In the athletic world, brain damage is still little understood. Only recently has the degenerative disorder chronic traumatic encephalopathy (CTE) and its ties to repetitive impacts to the brain and/or concussion been more well recognized.
Headway, a UK charity, has played a key role in creating treatments to reduce the hazards that athletes face, as well as advocating for a better understanding of post-concussion syndrome.
Because, unlike CTE, which develops later in life and has symptoms that are comparable to Alzheimer’s disease and can only be completely identified post-mortem, PCS occurs within weeks or months after a concussion.
‘If in doubt, sit it out,’ says one of Headway’s promotional slogans. The reality of riding is often found far away from that message.
Following an accident in road cycling, a rider must rapidly get back on their bike to avoid losing contact with the peloton and violating a time restriction, which would result in elimination.
Last year’s men’s road cycling season had three high-profile concussions, one at each of the three Grand Tour competitions. The most alarming incident occurred on stage 13 of the 2020 Tour de France, when Frenchman Romain Bardet crashed.
He was in contention for the race’s lead when he crashed, but as he was hauled to his feet, he was plainly disoriented, and his legs gave out, and he slumped. He was back on his bike in about a minute. He completed the 192km stage before it was discovered he had not only suffered a concussion, but also a brain bleed.
Several of Catlin’s USA Cycling teammates, including 2020 global time trial champion Chloe Dygert and US time trial champion Carmen Small, have expressed worry about concussions they have had throughout their careers on the track.
Small has said, “All athletes want to keep pushing when they should definitely quit.” “I’m still suffering from headaches. I was never diagnosed, but I recall sitting in a dark room for four days and feeling vertigo for six weeks.”
Since Catlin’s death, USA Cycling has introduced a wellness program as well as “several strategic efforts focused at shifting the narrative surrounding mental health.”
Catlin’s brain was given to the Concussion Legacy Foundation Brain Bank at Boston University by her family.
Other early signals of development may be seen.
Following a July report from the Department for Culture, Media and Sport, the UK government revealed fresh proposals on Friday to build protocolsexternal-link surrounding concussion in sport.
The UCI, cycling’s governing body, has implemented additional procedures to safeguard competitors’ safety after head injuries. Team members will be taught to recognize the indications of concussion, keep track of every event in a central database, and adhere to a strict recovery and return-to-competition timeline.

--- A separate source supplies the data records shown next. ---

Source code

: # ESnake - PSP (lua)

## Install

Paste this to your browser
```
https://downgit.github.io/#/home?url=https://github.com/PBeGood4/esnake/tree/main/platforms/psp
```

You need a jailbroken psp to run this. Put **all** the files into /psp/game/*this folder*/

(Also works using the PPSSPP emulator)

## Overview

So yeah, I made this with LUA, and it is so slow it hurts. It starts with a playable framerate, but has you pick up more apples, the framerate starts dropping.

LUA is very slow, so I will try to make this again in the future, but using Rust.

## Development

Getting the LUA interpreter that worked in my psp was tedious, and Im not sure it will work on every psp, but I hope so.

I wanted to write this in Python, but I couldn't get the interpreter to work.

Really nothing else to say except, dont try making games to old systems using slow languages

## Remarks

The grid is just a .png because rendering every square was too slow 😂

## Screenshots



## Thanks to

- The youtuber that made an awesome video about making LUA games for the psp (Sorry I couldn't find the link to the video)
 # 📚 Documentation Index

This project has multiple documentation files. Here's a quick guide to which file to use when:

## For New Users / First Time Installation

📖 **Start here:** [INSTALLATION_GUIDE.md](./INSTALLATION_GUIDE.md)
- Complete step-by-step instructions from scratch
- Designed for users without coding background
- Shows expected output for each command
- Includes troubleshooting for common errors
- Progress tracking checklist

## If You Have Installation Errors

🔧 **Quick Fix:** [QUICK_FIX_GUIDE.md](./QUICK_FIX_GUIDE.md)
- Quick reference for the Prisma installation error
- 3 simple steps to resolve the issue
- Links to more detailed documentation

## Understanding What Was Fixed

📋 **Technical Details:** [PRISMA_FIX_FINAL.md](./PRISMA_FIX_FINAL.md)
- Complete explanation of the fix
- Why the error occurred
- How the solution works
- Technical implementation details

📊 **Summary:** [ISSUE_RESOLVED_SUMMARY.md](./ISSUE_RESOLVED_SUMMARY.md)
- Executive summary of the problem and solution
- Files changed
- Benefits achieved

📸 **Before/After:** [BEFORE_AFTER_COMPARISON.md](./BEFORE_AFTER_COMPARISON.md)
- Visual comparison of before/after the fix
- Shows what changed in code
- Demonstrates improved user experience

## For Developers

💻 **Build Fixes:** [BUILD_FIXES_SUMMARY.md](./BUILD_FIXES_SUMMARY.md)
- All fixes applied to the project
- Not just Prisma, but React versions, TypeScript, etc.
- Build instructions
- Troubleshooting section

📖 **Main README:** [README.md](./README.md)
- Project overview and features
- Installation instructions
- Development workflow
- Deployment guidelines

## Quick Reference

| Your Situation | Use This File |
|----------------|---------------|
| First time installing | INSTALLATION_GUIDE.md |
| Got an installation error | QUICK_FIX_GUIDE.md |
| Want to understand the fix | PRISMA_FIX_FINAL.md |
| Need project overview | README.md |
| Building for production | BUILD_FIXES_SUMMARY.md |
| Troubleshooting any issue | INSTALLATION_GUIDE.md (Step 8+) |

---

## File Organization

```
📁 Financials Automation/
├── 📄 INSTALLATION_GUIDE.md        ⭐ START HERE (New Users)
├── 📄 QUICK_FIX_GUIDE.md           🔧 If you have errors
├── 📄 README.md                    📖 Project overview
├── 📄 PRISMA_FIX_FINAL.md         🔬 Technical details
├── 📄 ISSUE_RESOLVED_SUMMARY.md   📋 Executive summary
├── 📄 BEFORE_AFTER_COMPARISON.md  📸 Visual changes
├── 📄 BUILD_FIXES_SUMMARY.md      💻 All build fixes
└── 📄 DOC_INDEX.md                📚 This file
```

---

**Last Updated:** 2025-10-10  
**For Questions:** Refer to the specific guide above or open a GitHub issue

And at this year’s Paris-Nice, Britain’s 2020 Giro d’Italia winner Tao Geoghegan Hart was forced to withdraw from the race because his team, Ineos Grenadiers, chose prudence, a decision that was universally applauded.

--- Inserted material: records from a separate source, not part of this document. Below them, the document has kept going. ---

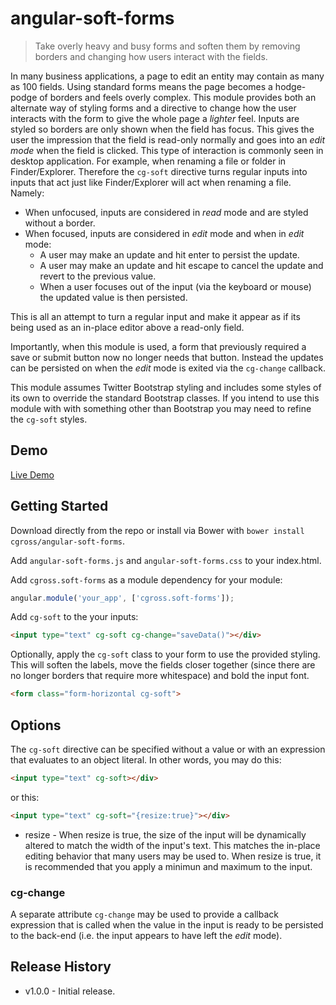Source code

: # angular-soft-forms

> Take overly heavy and busy forms and soften them by removing borders and changing how users interact with the fields.

In many business applications, a page to edit an entity may contain as many as 100 fields.  Using standard forms means the page becomes a hodge-podge of borders and feels overly complex.  This module provides both an alternate way of styling forms and a directive to change how the user interacts with the form to give the whole page a _lighter_ feel.  Inputs are styled so borders are only shown when the field has focus.  This gives the user the impression that the field is read-only normally and goes into an _edit mode_ when the field is clicked.  This type of interaction is commonly seen in desktop application.  For example, when renaming a file or folder in Finder/Explorer.  Therefore the `cg-soft` directive turns regular inputs into inputs that act just like Finder/Explorer will act when renaming a file.  Namely:

* When unfocused, inputs are considered in _read_ mode and are styled without a border.
* When focused, inputs are considered in _edit_ mode and when in _edit_ mode:
	* A user may make an update and hit enter to persist the update.
	* A user may make an update and hit escape to cancel the update and revert to the previous value.
	* When a user focuses out of the input (via the keyboard or mouse) the updated value is then persisted.

This is all an attempt to turn a regular input and make it appear as if its being used as an in-place editor above a read-only field.

Importantly, when this module is used, a form that previously required a save or submit button now no longer needs that button.  Instead the updates can be persisted on when the _edit_ mode is exited via the `cg-change` callback.

This module assumes Twitter Bootstrap styling and includes some styles of its own to override the standard Bootstrap classes.  If you intend to use this module with with something other than Bootstrap you may need to refine the `cg-soft` styles.

## Demo

[Live Demo](http://cgross.github.io/angular-soft-forms/demo)

## Getting Started

Download directly from the repo or install via Bower with `bower install cgross/angular-soft-forms`.

Add `angular-soft-forms.js` and `angular-soft-forms.css` to your index.html.  

Add `cgross.soft-forms` as a module dependency for your module:

```js
angular.module('your_app', ['cgross.soft-forms']);
```

Add `cg-soft` to the your inputs:

```html
<input type="text" cg-soft cg-change="saveData()"></div>
```

Optionally, apply the `cg-soft` class to your form to use the provided styling.  This will soften the labels, move the fields closer together (since there are no longer borders that require more whitespace) and bold the input font.

```html
<form class="form-horizontal cg-soft">
```

## Options

The `cg-soft` directive can be specified without a value or with an expression that evaluates to an object literal.  In other words, you may do this:

```html
<input type="text" cg-soft></div>
```

or this:

```html
<input type="text" cg-soft="{resize:true}"></div>
```

* resize - When resize is true, the size of the input will be dynamically altered to match the width of the input's text. This matches the in-place editing behavior that many users may be used to.  When resize is true, it is recommended that you apply a minimun and maximum to the input.

### cg-change

A separate attribute `cg-change` may be used to provide a callback expression that is called when the value in the input is ready to be persisted to the back-end (i.e. the input appears to have left the _edit_ mode).

## Release History

 * v1.0.0 - Initial release.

Catlin’s brain was given to the Concussion Legacy Foundation Brain Bank at Boston University after her death to facilitate future study into the consequences of concussion.

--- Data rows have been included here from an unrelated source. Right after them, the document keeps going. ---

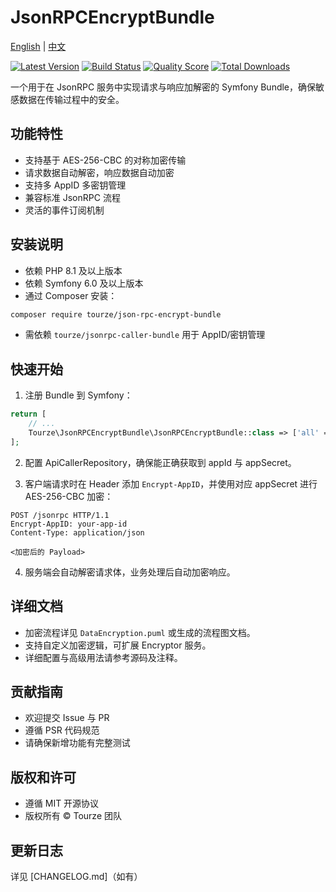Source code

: # JsonRPCEncryptBundle

[English](README.md) | [中文](README.zh-CN.md)

[![Latest Version](https://img.shields.io/packagist/v/tourze/json-rpc-encrypt-bundle.svg?style=flat-square)](https://packagist.org/packages/tourze/json-rpc-encrypt-bundle)
[![Build Status](https://img.shields.io/travis/tourze/json-rpc-encrypt-bundle/master.svg?style=flat-square)](https://travis-ci.org/tourze/json-rpc-encrypt-bundle)
[![Quality Score](https://img.shields.io/scrutinizer/g/tourze/json-rpc-encrypt-bundle.svg?style=flat-square)](https://scrutinizer-ci.com/g/tourze/json-rpc-encrypt-bundle)
[![Total Downloads](https://img.shields.io/packagist/dt/tourze/json-rpc-encrypt-bundle.svg?style=flat-square)](https://packagist.org/packages/tourze/json-rpc-encrypt-bundle)

一个用于在 JsonRPC 服务中实现请求与响应加解密的 Symfony Bundle，确保敏感数据在传输过程中的安全。

## 功能特性

- 支持基于 AES-256-CBC 的对称加密传输
- 请求数据自动解密，响应数据自动加密
- 支持多 AppID 多密钥管理
- 兼容标准 JsonRPC 流程
- 灵活的事件订阅机制

## 安装说明

- 依赖 PHP 8.1 及以上版本
- 依赖 Symfony 6.0 及以上版本
- 通过 Composer 安装：

```bash
composer require tourze/json-rpc-encrypt-bundle
```

- 需依赖 `tourze/jsonrpc-caller-bundle` 用于 AppID/密钥管理

## 快速开始

1. 注册 Bundle 到 Symfony：

```php
return [
    // ...
    Tourze\JsonRPCEncryptBundle\JsonRPCEncryptBundle::class => ['all' => true],
];
```

2. 配置 ApiCallerRepository，确保能正确获取到 appId 与 appSecret。

3. 客户端请求时在 Header 添加 `Encrypt-AppID`，并使用对应 appSecret 进行 AES-256-CBC 加密：

```http
POST /jsonrpc HTTP/1.1
Encrypt-AppID: your-app-id
Content-Type: application/json

<加密后的 Payload>
```

4. 服务端会自动解密请求体，业务处理后自动加密响应。

## 详细文档

- 加密流程详见 `DataEncryption.puml` 或生成的流程图文档。
- 支持自定义加密逻辑，可扩展 Encryptor 服务。
- 详细配置与高级用法请参考源码及注释。

## 贡献指南

- 欢迎提交 Issue 与 PR
- 遵循 PSR 代码规范
- 请确保新增功能有完整测试

## 版权和许可

- 遵循 MIT 开源协议
- 版权所有 © Tourze 团队

## 更新日志

详见 [CHANGELOG.md]（如有）

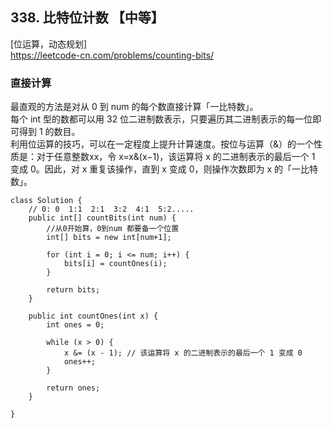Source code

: ## 338. 比特位计数 【中等】       
[位运算，动态规划]       
https://leetcode-cn.com/problems/counting-bits/      

### 直接计算     
最直观的方法是对从 0 到 num 的每个数直接计算「一比特数」。     
每个 int 型的数都可以用 32 位二进制数表示，只要遍历其二进制表示的每一位即可得到 1 的数目。       
利用位运算的技巧，可以在一定程度上提升计算速度。按位与运算（&）的一个性质是：对于任意整数xx，令 x=x&(x−1)，该运算将 x 的二进制表示的最后一个 1 变成 0。因此，对 x 重复该操作，直到 x 变成 0，则操作次数即为 x 的「一比特数」。      
```
class Solution {
    // 0: 0  1:1  2:1  3:2  4:1  5:2.....
    public int[] countBits(int num) {
        //从0开始算，0到num 都要备一个位置
        int[] bits = new int[num+1];

        for (int i = 0; i <= num; i++) {
            bits[i] = countOnes(i);
        }

        return bits;
    }

    public int countOnes(int x) {
        int ones = 0;

        while (x > 0) {
            x &= (x - 1); // 该运算将 x 的二进制表示的最后一个 1 变成 0
            ones++;
        }
        
        return ones;
    }

}
```
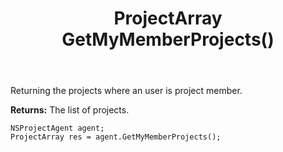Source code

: ﻿---
uid: crmscript_ref_NSProjectAgent_GetMyMemberProjects
title: ProjectArray GetMyMemberProjects()
intellisense: NSProjectAgent.GetMyMemberProjects
keywords: NSProjectAgent, GetMyMemberProjects
so.topic: reference
---

Returning the projects where an user is project member.


**Returns:** The list of projects.

```crmscript
NSProjectAgent agent;
ProjectArray res = agent.GetMyMemberProjects();
```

Her father, Mark, suggested four likely causes in a statement made at the same time: personality, stress, overtraining, and concussion.
“Kelly was such a complicated and secretive character – one who held a lot of emotions within and maintained a facade of: ‘I’m an iron lady,’” Mark adds.
“She would probably not divulge her emotional or psychical state to anybody.” She continued to push herself when she shouldn’t have. It all added up to her being a really powerful lady who was knocked down by the mix.
“It’s as if a piece of ourselves has been ripped away from us.” Every morning, I’m in a state of shock that she’s gone. Every night when I wake up, I think to myself, ‘If only I’d done this…’
“We don’t want any other athletes to go through this,” Carolyn says. We simply want to find the correct program to assist people before it’s too late, barring Kelly’s return.
“All I want is for her to be here.”
Delyth Lloyd interviewed Mark Catlin and Carolyn Emory for World Service.